THE PROBLEM
Determine the number of lines in the data below that contain the string "created", and respond with that number alone.

SOURCE DATA
^^^^^^^^^^^^^^^^
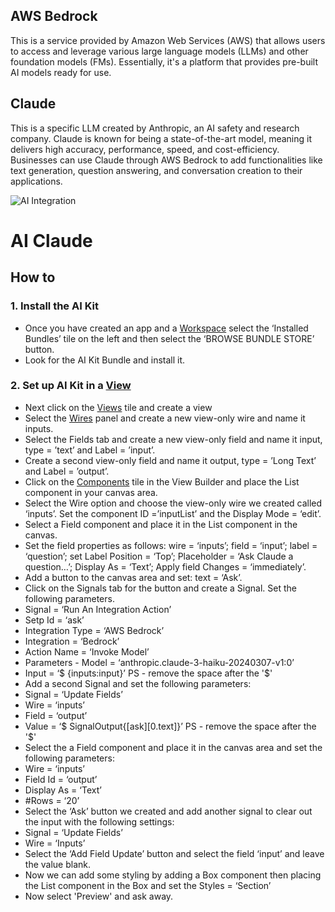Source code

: ## AWS Bedrock

This is a service provided by Amazon Web Services (AWS) that allows users to access and leverage various large language models (LLMs) and other foundation models (FMs). Essentially, it's a platform that provides pre-built AI models ready for use.

## Claude

This is a specific LLM created by Anthropic, an AI safety and research company. Claude is known for being a state-of-the-art model, meaning it delivers high accuracy, performance, speed, and cost-efficiency. Businesses can use Claude through AWS Bedrock to add functionalities like text generation, question answering, and conversation creation to their applications.

![AI Integration](./image1.png "Ai Integrationp")

# AI Claude

## How to

### 1. Install the AI Kit

- Once you have created an app and a [Workspace](workspaces) select the ‘Installed Bundles’ tile on the left and then select the ‘BROWSE BUNDLE STORE’ button.
- Look for the AI Kit Bundle and install it.

### 2. Set up AI Kit in a [View](views)

- Next click on the [Views](views) tile and create a view
- Select the [Wires](wires) panel and create a new view-only wire and name it inputs.
- Select the Fields tab and create a new view-only field and name it input, type = ’text’ and Label = ’input’.
- Create a second view-only field and name it output, type = ’Long Text’ and Label = ’output’.
- Click on the [Components](components) tile in the View Builder and place the List component in your canvas area.
- Select the Wire option and choose the view-only wire we created called ‘inputs’. Set the component ID =’inputList’ and the Display Mode = ‘edit’.
- Select a Field component and place it in the List component in the canvas.
- Set the field properties as follows: wire = ‘inputs’; field = ‘input’; label = ‘question’; set Label Position = ‘Top’; Placeholder = ‘Ask Claude a question…’; Display As = ‘Text’; Apply field Changes = ‘immediately’.
- Add a button to the canvas area and set: text = ‘Ask’.
- Click on the Signals tab for the button and create a Signal. Set the following parameters.
- Signal = ‘Run An Integration Action’
- Setp Id = ‘ask’
- Integration Type = ‘AWS Bedrock’
- Integration = ‘Bedrock’
- Action Name = ‘Invoke Model’
- Parameters - Model = ‘anthropic.claude-3-haiku-20240307-v1:0’
- Input = ‘$ {inputs:input}’ PS - remove the space after the '$'
- Add a second Signal and set the following parameters:
- Signal = ‘Update Fields’
- Wire = ‘inputs’
- Field = ‘output’
- Value = ‘$ SignalOutput{[ask][0.text]}’ PS - remove the space after the '$'
- Select the a Field component and place it in the canvas area and set the following parameters:
- Wire = ‘inputs’
- Field Id = ‘output’
- Display As = ‘Text’
- #Rows = ‘20’
- Select the ‘Ask’ button we created and add another signal to clear out the input with the following settings:
- Signal = ‘Update Fields’
- Wire = ‘Inputs’
- Select the ‘Add Field Update’ button and select the field ‘input’ and leave the value blank.
- Now we can add some styling by adding a Box component then placing the List component in the Box and set the Styles = ‘Section’
- Now select 'Preview' and ask away.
^^^^^^^^^^^^^^^^
RESULT OF THIS EXERCISE
4